---- EXERCISE INPUT

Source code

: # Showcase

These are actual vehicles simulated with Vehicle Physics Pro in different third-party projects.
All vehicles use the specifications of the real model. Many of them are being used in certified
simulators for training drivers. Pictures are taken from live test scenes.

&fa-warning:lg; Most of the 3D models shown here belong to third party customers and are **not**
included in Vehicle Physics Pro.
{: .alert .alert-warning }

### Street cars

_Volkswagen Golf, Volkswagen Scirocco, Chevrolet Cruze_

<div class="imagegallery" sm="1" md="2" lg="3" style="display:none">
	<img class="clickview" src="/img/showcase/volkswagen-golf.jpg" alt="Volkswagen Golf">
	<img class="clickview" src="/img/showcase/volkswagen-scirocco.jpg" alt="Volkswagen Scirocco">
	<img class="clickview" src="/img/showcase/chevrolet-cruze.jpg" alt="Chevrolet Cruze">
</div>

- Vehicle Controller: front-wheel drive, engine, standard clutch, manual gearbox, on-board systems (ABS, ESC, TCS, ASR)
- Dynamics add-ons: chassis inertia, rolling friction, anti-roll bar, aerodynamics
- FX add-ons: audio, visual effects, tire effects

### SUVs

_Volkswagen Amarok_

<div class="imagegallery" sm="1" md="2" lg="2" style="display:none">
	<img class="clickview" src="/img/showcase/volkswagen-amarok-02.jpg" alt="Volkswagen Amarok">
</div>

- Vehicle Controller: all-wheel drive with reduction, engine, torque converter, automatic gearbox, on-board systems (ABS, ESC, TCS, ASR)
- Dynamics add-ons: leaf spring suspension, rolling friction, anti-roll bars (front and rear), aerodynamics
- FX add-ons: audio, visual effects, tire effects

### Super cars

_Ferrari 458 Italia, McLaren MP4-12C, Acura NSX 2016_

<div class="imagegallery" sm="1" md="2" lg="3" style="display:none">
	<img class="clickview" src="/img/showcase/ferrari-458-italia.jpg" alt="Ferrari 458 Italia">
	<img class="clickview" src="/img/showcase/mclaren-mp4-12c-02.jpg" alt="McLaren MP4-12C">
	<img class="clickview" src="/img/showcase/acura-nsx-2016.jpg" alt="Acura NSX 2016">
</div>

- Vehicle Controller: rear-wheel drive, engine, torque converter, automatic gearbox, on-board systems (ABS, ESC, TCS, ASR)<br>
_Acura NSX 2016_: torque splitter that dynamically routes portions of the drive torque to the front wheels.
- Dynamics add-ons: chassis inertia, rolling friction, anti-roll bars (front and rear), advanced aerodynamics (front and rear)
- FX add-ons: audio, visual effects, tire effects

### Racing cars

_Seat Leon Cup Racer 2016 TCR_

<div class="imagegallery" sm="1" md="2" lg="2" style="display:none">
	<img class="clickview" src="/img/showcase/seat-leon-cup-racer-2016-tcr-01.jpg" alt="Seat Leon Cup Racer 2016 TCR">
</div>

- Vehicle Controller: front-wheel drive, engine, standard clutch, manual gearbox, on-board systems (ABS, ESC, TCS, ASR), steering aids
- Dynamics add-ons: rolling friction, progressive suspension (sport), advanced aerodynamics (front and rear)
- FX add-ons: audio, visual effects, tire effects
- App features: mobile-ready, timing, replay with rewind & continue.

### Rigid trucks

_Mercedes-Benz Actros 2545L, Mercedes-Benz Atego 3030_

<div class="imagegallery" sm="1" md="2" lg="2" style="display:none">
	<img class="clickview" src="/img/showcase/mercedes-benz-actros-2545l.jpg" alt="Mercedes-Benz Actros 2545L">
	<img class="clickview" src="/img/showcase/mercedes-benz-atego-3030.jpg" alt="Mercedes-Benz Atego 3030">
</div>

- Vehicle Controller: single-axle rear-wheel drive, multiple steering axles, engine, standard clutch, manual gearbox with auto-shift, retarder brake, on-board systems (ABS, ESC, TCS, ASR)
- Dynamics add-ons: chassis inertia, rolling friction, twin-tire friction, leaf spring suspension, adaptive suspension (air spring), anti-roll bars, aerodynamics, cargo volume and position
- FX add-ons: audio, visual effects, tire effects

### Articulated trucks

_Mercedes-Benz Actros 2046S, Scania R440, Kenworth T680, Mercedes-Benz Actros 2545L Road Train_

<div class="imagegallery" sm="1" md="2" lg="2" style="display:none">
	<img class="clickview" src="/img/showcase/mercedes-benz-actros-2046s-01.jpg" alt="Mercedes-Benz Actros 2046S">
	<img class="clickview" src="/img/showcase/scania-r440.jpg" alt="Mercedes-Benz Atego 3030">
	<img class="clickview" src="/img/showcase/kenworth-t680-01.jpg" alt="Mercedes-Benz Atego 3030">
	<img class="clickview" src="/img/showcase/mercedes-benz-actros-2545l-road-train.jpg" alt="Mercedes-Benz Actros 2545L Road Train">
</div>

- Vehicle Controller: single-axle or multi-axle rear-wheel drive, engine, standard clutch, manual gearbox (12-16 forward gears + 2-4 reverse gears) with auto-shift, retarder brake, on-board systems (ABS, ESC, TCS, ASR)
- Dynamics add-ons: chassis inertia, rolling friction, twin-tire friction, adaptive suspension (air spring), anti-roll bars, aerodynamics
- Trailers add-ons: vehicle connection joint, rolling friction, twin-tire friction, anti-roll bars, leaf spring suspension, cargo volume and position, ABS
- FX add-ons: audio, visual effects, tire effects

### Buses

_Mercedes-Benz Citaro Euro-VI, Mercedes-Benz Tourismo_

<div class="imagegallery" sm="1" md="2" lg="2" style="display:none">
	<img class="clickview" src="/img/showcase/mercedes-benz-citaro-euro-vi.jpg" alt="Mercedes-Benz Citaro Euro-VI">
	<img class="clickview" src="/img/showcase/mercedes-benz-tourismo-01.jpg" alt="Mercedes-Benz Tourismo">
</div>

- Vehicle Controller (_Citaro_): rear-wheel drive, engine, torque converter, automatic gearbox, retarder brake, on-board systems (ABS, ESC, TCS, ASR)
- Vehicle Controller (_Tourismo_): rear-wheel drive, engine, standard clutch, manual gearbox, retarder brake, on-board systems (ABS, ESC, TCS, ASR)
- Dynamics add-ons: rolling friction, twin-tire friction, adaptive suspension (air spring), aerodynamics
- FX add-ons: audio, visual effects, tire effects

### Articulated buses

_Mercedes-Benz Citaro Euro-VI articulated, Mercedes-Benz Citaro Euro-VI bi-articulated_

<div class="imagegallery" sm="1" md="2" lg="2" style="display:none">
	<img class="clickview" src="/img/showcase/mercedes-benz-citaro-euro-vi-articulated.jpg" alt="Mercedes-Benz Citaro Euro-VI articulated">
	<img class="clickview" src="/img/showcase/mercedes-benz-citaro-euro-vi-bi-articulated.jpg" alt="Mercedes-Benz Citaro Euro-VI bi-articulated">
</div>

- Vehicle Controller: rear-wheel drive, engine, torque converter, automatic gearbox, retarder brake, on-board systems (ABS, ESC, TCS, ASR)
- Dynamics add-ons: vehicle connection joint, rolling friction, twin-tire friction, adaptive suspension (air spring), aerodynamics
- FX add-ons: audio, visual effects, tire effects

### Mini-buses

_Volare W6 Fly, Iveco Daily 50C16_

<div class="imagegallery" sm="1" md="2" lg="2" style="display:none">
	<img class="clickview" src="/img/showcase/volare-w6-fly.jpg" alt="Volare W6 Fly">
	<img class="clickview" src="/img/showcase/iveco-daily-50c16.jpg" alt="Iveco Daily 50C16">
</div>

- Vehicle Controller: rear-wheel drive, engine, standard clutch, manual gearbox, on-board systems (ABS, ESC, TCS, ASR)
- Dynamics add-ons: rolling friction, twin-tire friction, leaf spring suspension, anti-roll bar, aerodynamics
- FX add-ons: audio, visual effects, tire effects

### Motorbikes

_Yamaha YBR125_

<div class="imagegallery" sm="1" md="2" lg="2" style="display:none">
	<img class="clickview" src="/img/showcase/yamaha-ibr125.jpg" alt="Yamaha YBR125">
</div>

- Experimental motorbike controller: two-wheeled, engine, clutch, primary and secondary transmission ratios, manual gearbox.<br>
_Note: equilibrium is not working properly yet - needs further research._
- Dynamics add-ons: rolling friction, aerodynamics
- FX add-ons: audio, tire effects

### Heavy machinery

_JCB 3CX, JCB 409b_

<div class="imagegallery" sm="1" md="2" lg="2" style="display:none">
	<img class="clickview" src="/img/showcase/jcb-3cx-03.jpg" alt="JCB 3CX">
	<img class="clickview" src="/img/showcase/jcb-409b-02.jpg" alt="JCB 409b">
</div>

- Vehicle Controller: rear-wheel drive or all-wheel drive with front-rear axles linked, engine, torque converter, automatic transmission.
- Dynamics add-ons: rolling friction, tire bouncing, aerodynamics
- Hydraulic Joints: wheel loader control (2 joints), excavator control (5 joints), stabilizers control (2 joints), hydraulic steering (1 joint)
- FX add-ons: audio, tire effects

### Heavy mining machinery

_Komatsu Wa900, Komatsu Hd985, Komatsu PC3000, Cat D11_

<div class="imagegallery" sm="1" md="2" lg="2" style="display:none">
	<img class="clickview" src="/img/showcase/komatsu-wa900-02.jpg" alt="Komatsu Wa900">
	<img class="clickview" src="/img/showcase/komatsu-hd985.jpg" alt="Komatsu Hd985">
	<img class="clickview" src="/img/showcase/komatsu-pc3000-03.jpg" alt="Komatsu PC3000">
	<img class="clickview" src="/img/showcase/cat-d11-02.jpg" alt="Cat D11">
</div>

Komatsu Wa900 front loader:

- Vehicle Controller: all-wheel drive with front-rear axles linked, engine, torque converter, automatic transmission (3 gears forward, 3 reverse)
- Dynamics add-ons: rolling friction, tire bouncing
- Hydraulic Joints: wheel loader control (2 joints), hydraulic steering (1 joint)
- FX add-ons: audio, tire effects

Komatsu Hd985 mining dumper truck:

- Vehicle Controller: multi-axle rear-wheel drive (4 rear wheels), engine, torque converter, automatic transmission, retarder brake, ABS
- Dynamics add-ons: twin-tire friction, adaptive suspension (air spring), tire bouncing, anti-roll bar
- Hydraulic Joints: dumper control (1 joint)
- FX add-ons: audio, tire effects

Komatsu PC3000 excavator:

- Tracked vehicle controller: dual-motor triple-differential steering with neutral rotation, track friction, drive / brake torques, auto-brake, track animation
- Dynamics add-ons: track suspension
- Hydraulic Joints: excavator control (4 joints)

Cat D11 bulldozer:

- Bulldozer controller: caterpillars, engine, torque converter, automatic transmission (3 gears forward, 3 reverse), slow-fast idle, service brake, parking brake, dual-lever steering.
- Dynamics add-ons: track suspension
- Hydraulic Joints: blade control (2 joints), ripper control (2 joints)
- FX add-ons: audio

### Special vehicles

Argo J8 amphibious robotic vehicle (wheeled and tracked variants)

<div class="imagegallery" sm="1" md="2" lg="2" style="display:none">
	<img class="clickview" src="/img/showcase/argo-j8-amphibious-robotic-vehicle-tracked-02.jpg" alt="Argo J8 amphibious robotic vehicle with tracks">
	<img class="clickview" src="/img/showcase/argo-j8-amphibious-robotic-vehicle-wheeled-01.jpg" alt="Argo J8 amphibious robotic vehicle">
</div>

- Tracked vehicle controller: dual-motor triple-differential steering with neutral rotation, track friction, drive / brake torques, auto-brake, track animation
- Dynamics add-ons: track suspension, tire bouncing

--------

▶ _YOUR GOAL_
Exactly as they appear, retype the lines from the start of the records through the line containing "simulators for training".

▶ _ANSWER SPACE_
Source code

: # Showcase

These are actual vehicles simulated with Vehicle Physics Pro in different third-party projects.
All vehicles use the specifications of the real model. Many of them are being used in certified
simulators for training drivers. Pictures are taken from live test scenes.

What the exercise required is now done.